Evals: Output Quality

For testing that AI uses tools correctly (covered in Part 8):

evalite("Project Agent Tool Selection", {
  data: [
    { input: "Show me my recent projects", expected: "recentProjects" },
    { input: "Create a new survey project", expected: "createProject" },
  ],
  task: async (input) => {
    const result = await runAgentWithInput(input);
    return result.toolsUsed[0];
  },
  scorers: [exactMatch],
});

The Development Workflow

When adding a new AI capability:

Generate the scaffold:
Terminal window
```
turbo gen tool
```
Implement the logic in {tool-name}-tool.ts
Write unit tests - mock API calls, test error cases
Export from index.ts - add to TOOL_NAMES object
Add to relevant agent if needed for chat

Run checks:

bun run check-types
bun run test --filter=@bts/{domain}-ai

Write evals for user-facing AI behavior

Benefits of This Architecture

Consistency: Any developer can understand any tool. The pattern is identical.

Discoverability: PROJECT_TOOL_NAMES. autocomplete shows all available tools.

Type safety: Parameters, results, and names are strongly typed.

Testability: Clear boundaries make mocking straightforward.

Scalability: Adding tool #71 is as easy as tool #1.

What We Learned

1. Invest in shared utilities early

Creating @bts/core-ai with ToolResult, error handlers, and wrappers paid off immediately.

2. Zod descriptions matter

The .describe() calls on schema fields directly influence how well the LLM uses your tools.

3. Tool names should be verbs

createProject not projectCreator. getRecentProjects not recentProjectsFetcher.
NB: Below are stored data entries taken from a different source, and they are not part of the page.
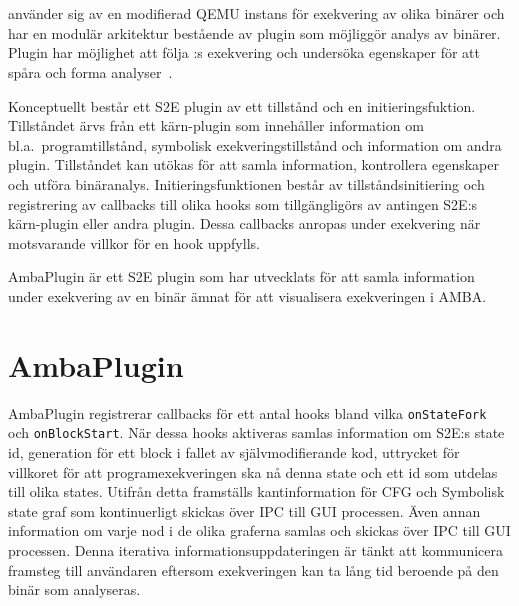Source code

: \section{\stoe{}}

\stoe{} använder sig av en modifierad QEMU instans för exekvering av olika
binärer och har en modulär arkitektur bestående av plugin som möjliggör analys
av binärer. Plugin har möjlighet att följa \stoe{}:s exekvering och undersöka
egenskaper för att spåra och forma analyser~\cite{Chipounov12}.

Konceptuellt består ett S2E plugin av ett tillstånd och en initieringsfuktion.
Tillståndet ärvs från ett kärn-plugin som innehåller information om bl.a.\
programtillstånd, symbolisk exekveringstillstånd och information om andra
plugin. Tillståndet kan utökas för att samla information, kontrollera egenskaper
och utföra binäranalys. Initieringsfunktionen består av tillståndsinitiering och
registrering av callbacks till olika hooks som tillgängligörs av antingen S2E:s
kärn-plugin eller andra plugin. Dessa callbacks anropas under exekvering när
motsvarande villkor för en hook uppfylls.

AmbaPlugin är ett S2E plugin som har utvecklats för att samla information under
exekvering av en binär ämnat för att visualisera exekveringen i AMBA.\@

\section{AmbaPlugin}

AmbaPlugin registrerar callbacks för ett antal hooks bland vilka
\texttt{onStateFork} och \texttt{onBlockStart}. När dessa hooks aktiveras
samlas information om S2E:s state id, generation för ett block i fallet av
självmodifierande kod, uttrycket för villkoret för att programexekveringen ska
nå denna state och ett id som utdelas till olika states. Utifrån detta
framställs kantinformation för CFG och Symbolisk state graf som kontinuerligt
skickas över IPC till GUI processen. Även annan information om varje nod i de
olika graferna samlas och skickas över IPC till GUI processen. Denna iterativa
informationsuppdateringen är tänkt att kommunicera framsteg till användaren
eftersom exekveringen kan ta lång tid beroende på den binär som analyseras.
LLMs reason better about actions.

4. Generator functions for anything over 2 seconds

Users abandon tools that appear frozen. Streaming progress keeps them engaged.
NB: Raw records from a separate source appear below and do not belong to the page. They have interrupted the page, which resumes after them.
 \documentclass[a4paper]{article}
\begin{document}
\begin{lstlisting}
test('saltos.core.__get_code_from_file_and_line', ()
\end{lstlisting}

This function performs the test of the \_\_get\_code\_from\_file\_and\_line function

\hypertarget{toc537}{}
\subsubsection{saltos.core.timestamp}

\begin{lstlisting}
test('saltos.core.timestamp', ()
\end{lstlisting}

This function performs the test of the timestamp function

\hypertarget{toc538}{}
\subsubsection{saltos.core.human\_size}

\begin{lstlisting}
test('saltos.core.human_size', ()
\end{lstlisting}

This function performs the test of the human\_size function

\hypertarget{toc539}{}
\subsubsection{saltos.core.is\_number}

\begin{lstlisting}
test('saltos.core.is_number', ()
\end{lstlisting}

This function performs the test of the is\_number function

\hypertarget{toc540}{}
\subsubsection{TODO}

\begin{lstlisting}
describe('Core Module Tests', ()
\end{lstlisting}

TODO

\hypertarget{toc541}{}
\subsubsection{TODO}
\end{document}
This architecture transforms AI tool development from artisanal one-offs to systematic production. When you need to build dozens of tools, having generators, shared types, and consistent patterns isn’t optional - it’s essential.
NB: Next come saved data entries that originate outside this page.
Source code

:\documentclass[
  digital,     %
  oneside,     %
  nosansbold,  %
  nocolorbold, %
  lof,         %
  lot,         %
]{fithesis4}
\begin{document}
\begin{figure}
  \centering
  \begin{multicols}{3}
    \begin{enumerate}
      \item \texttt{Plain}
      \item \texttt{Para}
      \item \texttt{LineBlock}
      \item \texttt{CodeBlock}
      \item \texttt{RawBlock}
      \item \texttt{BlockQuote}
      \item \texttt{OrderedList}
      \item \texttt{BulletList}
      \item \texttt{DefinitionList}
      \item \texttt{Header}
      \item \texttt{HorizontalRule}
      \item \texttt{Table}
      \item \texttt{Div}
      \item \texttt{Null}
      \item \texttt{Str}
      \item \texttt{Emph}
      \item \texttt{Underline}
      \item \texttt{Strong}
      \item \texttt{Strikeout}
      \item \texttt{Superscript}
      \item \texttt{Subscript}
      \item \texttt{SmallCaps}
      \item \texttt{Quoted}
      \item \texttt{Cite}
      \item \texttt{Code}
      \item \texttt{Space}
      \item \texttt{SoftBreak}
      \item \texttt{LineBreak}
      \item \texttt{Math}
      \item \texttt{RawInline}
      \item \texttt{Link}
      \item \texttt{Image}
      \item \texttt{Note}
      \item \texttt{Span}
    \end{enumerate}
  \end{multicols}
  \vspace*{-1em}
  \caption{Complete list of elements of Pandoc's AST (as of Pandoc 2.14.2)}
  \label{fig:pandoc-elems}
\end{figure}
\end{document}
This concludes our 13-part series on plan-based development with Claude Code. From planning documents to TypeScript strict mode, from Turborepo caching to AI tool testing with Evalite, we’ve covered the complete workflow that enables sustainable velocity in a large monorepo.

The principles compound: write before you code, verify continuously, trust your type system, leverage AI assistance. Each practice reinforces the others, creating a development workflow that’s faster and more reliable than traditional approaches.